▶ ACTIVITY
The pictures must be left out, while the rest of the data is copied exactly.

[[ DATA SHOWN, beginning ]]

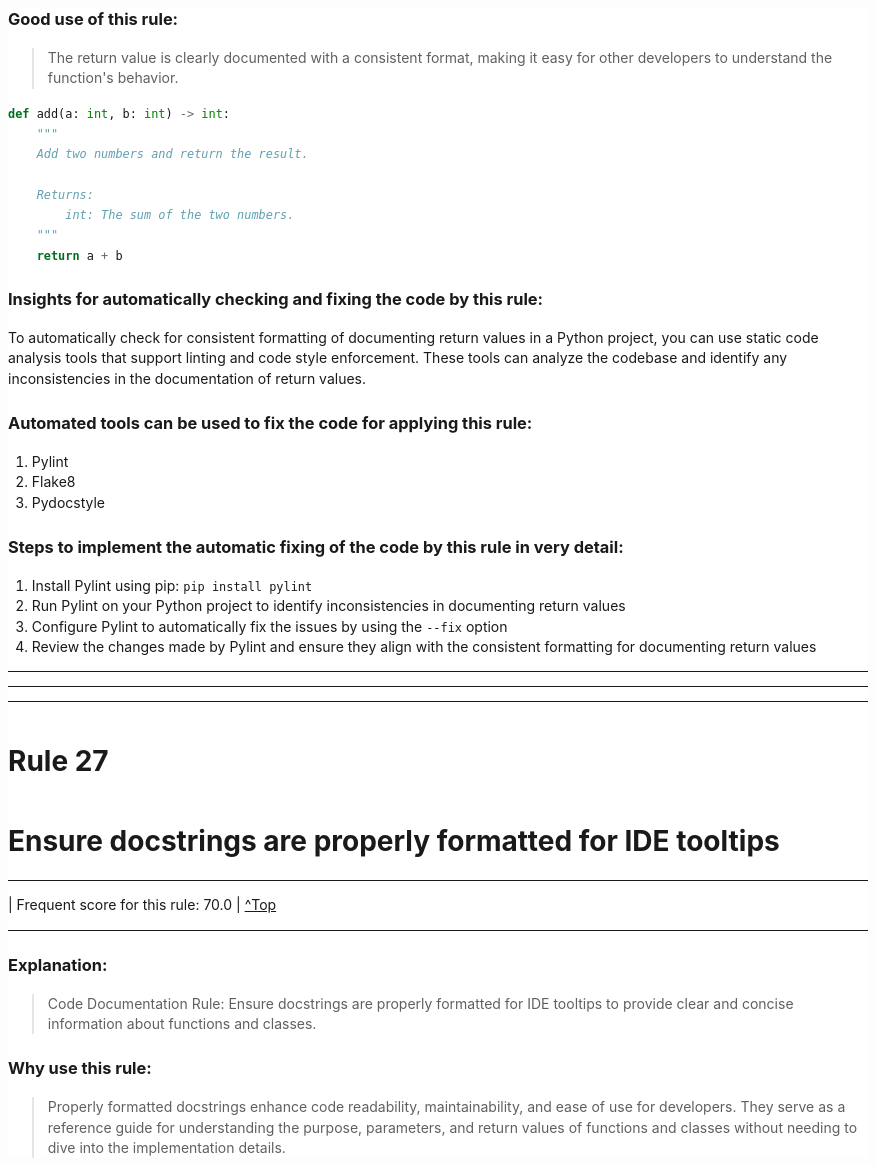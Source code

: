 ### Good use of this rule:
>The return value is clearly documented with a consistent format, making it easy for other developers to understand the function's behavior.
```python
def add(a: int, b: int) -> int:
    """
    Add two numbers and return the result.
    
    Returns:
        int: The sum of the two numbers.
    """
    return a + b
```
### Insights for automatically checking and fixing the code by this rule:
To automatically check for consistent formatting of documenting return values in a Python project, you can use static code analysis tools that support linting and code style enforcement. These tools can analyze the codebase and identify any inconsistencies in the documentation of return values.
### Automated tools can be used to fix the code for applying this rule:
1. Pylint
2. Flake8
3. Pydocstyle
### Steps to implement the automatic fixing of the code by this rule in very detail:
1. Install Pylint using pip: `pip install pylint`
2. Run Pylint on your Python project to identify inconsistencies in documenting return values
3. Configure Pylint to automatically fix the issues by using the `--fix` option
4. Review the changes made by Pylint and ensure they align with the consistent formatting for documenting return values
 --- 
 --- 
---
# Rule 27
# Ensure docstrings are properly formatted for IDE tooltips
---
| Frequent score for this rule: 70.0 | [^Top](#code-documentation) 

---
### Explanation:
>Code Documentation Rule: Ensure docstrings are properly formatted for IDE tooltips to provide clear and concise information about functions and classes.

### Why use this rule:
>Properly formatted docstrings enhance code readability, maintainability, and ease of use for developers. They serve as a reference guide for understanding the purpose, parameters, and return values of functions and classes without needing to dive into the implementation details.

[[ DATA SHOWN, end ]]

▶ OUTPUT OF THE TASK
Source code

: ### Good use of this rule:
>The return value is clearly documented with a consistent format, making it easy for other developers to understand the function's behavior.
```python
def add(a: int, b: int) -> int:
    """
    Add two numbers and return the result.
    
    Returns:
        int: The sum of the two numbers.
    """
    return a + b
```
### Insights for automatically checking and fixing the code by this rule:
To automatically check for consistent formatting of documenting return values in a Python project, you can use static code analysis tools that support linting and code style enforcement. These tools can analyze the codebase and identify any inconsistencies in the documentation of return values.
### Automated tools can be used to fix the code for applying this rule:
1. Pylint
2. Flake8
3. Pydocstyle
### Steps to implement the automatic fixing of the code by this rule in very detail:
1. Install Pylint using pip: `pip install pylint`
2. Run Pylint on your Python project to identify inconsistencies in documenting return values
3. Configure Pylint to automatically fix the issues by using the `--fix` option
4. Review the changes made by Pylint and ensure they align with the consistent formatting for documenting return values
 --- 
 --- 
---
# Rule 27
# Ensure docstrings are properly formatted for IDE tooltips
---
| Frequent score for this rule: 70.0 | [^Top](#code-documentation) 

---
### Explanation:
>Code Documentation Rule: Ensure docstrings are properly formatted for IDE tooltips to provide clear and concise information about functions and classes.

### Why use this rule:
>Properly formatted docstrings enhance code readability, maintainability, and ease of use for developers. They serve as a reference guide for understanding the purpose, parameters, and return values of functions and classes without needing to dive into the implementation details.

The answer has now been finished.